South Korea's top central banker said Monday that the country may strengthen measures to smooth out cross-border capital movements if needed, but potential steps would not take on features of capital control.

South Korea has undergone excessive capital outflows whenever a financial crisis has cropped up. Since 2010, Korea has implemented a set of the so-called macro-prudential measures to ease volatile cross-border capital flows including bank levies and tighter regulations on banks' FX derivatives positions.

Market players' interests lie on whether authorities might tighten such rules after the Bank of Korea and the financial watchdog are probing into local banks' handling of FX derivatives positions amid the local currency's ascent.

"We may strengthen the macro-prudential policies if needed, but there would be no intervention policies or capital control policies," BOK Gov. Kim Choong-soo told a press conference.

The governor said that the major difference between macro-prudential measures and capital control policies is whether to discriminate between residents and non-residents.

He said that the foreign exchange rates "are determined by market fundamentals" and Korea is doing "smoothing operations" in the FX market when volatility is excessively large, dismissing the view that Korean FX authorities are intervening in the market.

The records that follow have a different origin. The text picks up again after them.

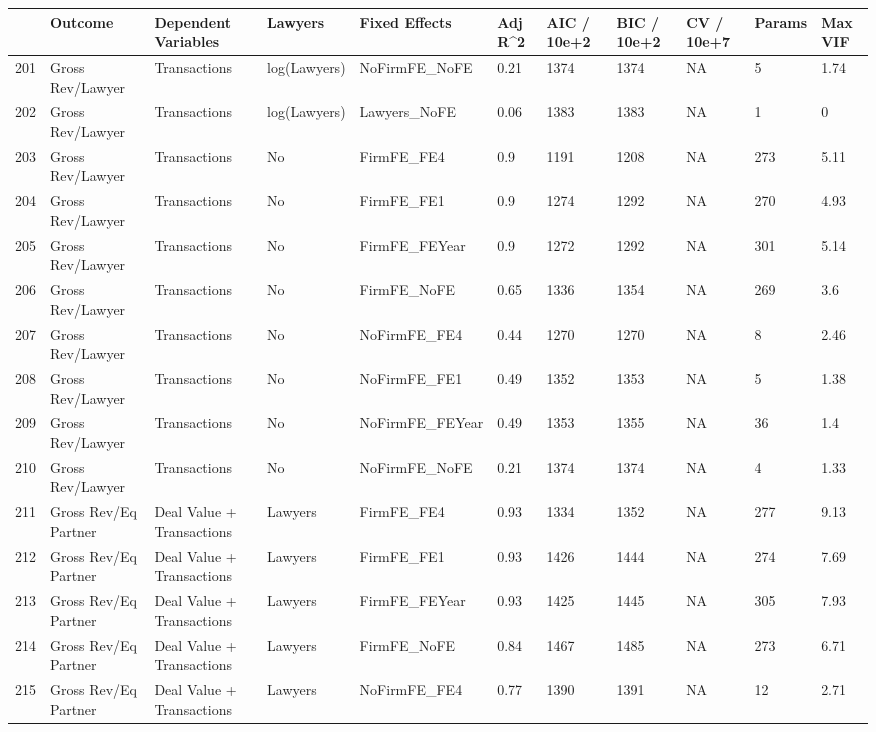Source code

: \begin{table}[ht]
\centering
\begin{tabular}{rllllllllll}
  \hline
 & Outcome & Dependent Variables & Lawyers & Fixed Effects & Adj R^2 & AIC / 10e+2 & BIC / 10e+2 & CV / 10e+7 & Params & Max VIF \\ 
  \hline
201 & Gross Rev/Lawyer & Transactions & log(Lawyers) & NoFirmFE\_NoFE & 0.21 & 1374 & 1374 & NA & 5 & 1.74 \\ 
  202 & Gross Rev/Lawyer & Transactions & log(Lawyers) & Lawyers\_NoFE & 0.06 & 1383 & 1383 & NA & 1 & 0 \\ 
  203 & Gross Rev/Lawyer & Transactions & No & FirmFE\_FE4 & 0.9 & 1191 & 1208 & NA & 273 & 5.11 \\ 
  204 & Gross Rev/Lawyer & Transactions & No & FirmFE\_FE1 & 0.9 & 1274 & 1292 & NA & 270 & 4.93 \\ 
  205 & Gross Rev/Lawyer & Transactions & No & FirmFE\_FEYear & 0.9 & 1272 & 1292 & NA & 301 & 5.14 \\ 
  206 & Gross Rev/Lawyer & Transactions & No & FirmFE\_NoFE & 0.65 & 1336 & 1354 & NA & 269 & 3.6 \\ 
  207 & Gross Rev/Lawyer & Transactions & No & NoFirmFE\_FE4 & 0.44 & 1270 & 1270 & NA & 8 & 2.46 \\ 
  208 & Gross Rev/Lawyer & Transactions & No & NoFirmFE\_FE1 & 0.49 & 1352 & 1353 & NA & 5 & 1.38 \\ 
  209 & Gross Rev/Lawyer & Transactions & No & NoFirmFE\_FEYear & 0.49 & 1353 & 1355 & NA & 36 & 1.4 \\ 
  210 & Gross Rev/Lawyer & Transactions & No & NoFirmFE\_NoFE & 0.21 & 1374 & 1374 & NA & 4 & 1.33 \\ 
  211 & Gross Rev/Eq Partner & Deal Value + Transactions & Lawyers & FirmFE\_FE4 & 0.93 & 1334 & 1352 & NA & 277 & 9.13 \\ 
  212 & Gross Rev/Eq Partner & Deal Value + Transactions & Lawyers & FirmFE\_FE1 & 0.93 & 1426 & 1444 & NA & 274 & 7.69 \\ 
  213 & Gross Rev/Eq Partner & Deal Value + Transactions & Lawyers & FirmFE\_FEYear & 0.93 & 1425 & 1445 & NA & 305 & 7.93 \\ 
  214 & Gross Rev/Eq Partner & Deal Value + Transactions & Lawyers & FirmFE\_NoFE & 0.84 & 1467 & 1485 & NA & 273 & 6.71 \\ 
  215 & Gross Rev/Eq Partner & Deal Value + Transactions & Lawyers & NoFirmFE\_FE4 & 0.77 & 1390 & 1391 & NA & 12 & 2.71 \\ 

\end{tabular}
\end{table}
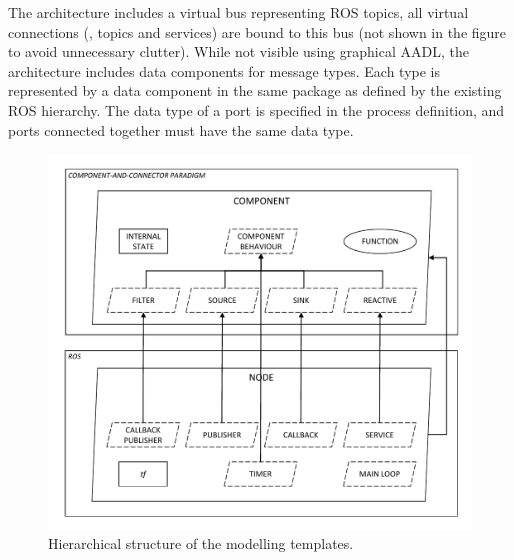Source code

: The architecture includes a virtual bus representing ROS topics, all virtual connections (\ie, topics and services) are bound to this bus (not shown in the figure to avoid unnecessary clutter). While not visible using graphical AADL, the architecture includes data components for message types. Each type is represented by a data component in the same package as defined by the existing ROS hierarchy. The data type of a port is specified in the process definition, and ports connected together must have the same data type.

\begin{figure}[t]
    \centering
    \includegraphics[width=\textwidth]{gfx/hierarchy}
    \caption{Hierarchical structure of the modelling templates.}\label{fig:template}
\end{figure}

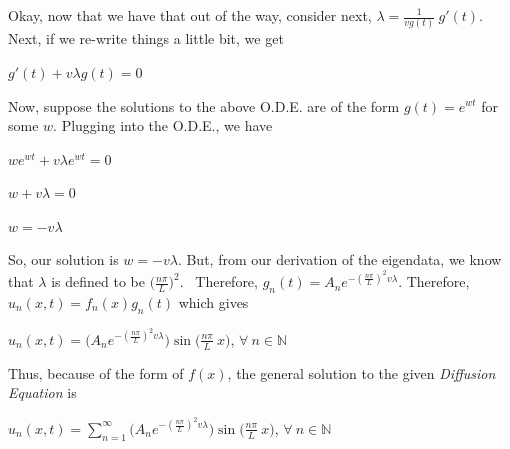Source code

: \documentclass[12pt, executivepaper]{article}
\begin{document}
\begin{flushleft}
\vspace{2mm}

Okay, now that we have that out of the way, consider next, $\lambda=\frac{1}{vg(t)} \ g'(t)$. Next, if we re-write things a little bit, we get

\begin{center}

$g'(t)+v \lambda g(t)=0$

\end{center}

Now, suppose the solutions to the above O.D.E. are of the form $g(t)=e^{wt}$ for some $w$. Plugging into the O.D.E., we have

\begin{center}

$we^{wt}+v \lambda e^{wt}=0$

\vspace{2mm}

$w+v \lambda=0$

\vspace{2mm}

$w=-v \lambda$

\end{center}

So, our solution is $w=-v \lambda$. But, from our derivation of the eigendata, we know that $\lambda$ is defined to be $\bigg(\frac{n\pi}{L}\bigg)^2$. {~}Therefore, $g_{n}(t)=A_{n}e^{-(\frac{n\pi}{L})^2 v \lambda}$. Therefore, $u_{n}(x,t)=f_{n}(x)g_{n}(t)$ which gives

\begin{center}

$u_{n}(x,t)=\bigg(A_{n}e^{-(\frac{n\pi}{L})^2 v \lambda}\bigg) \sin\bigg(\frac{n \pi}{L} \ x\bigg)$, $\forall {~} n \in \mathbb{N}$

\end{center}

Thus, because of the form of $f(x)$, the general solution to the given \textit{Diffusion Equation} is

\begin{center}

$u_{n}(x,t)=\sum_{n=1}^{\infty}\bigg(A_{n}e^{-(\frac{n\pi}{L})^2 v \lambda}\bigg) \sin\bigg(\frac{n \pi}{L} \ x\bigg)$, $\forall {~} n \in \mathbb{N}$

\end{center} 

\end{flushleft}
\end{document}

The probe came as quantitative easing by major central banks may have negative spillover effects on emerging countries, raising risks of asset bubbles and strengthening currencies of emerging countries.

Central banks in the U.S., the eurozone and Japan have pledged to pump money into the global financial system by buying bonds to prop up the fragile economy.

Gov. Kim's remarks came after he and Zeti Akhtar Aziz, the governor of Malaysia's central bank, co-hosted the meeting of Asia's consultative group for the Financial Stability Board.

Monday's meeting marked the third of its kind since financial regulators from 16 Asian countries held an inaugural meeting of the region's consultative group for the FSB in Seoul in November last year. The second meeting was held in Kuala Lumpur in May. (Yonhap News)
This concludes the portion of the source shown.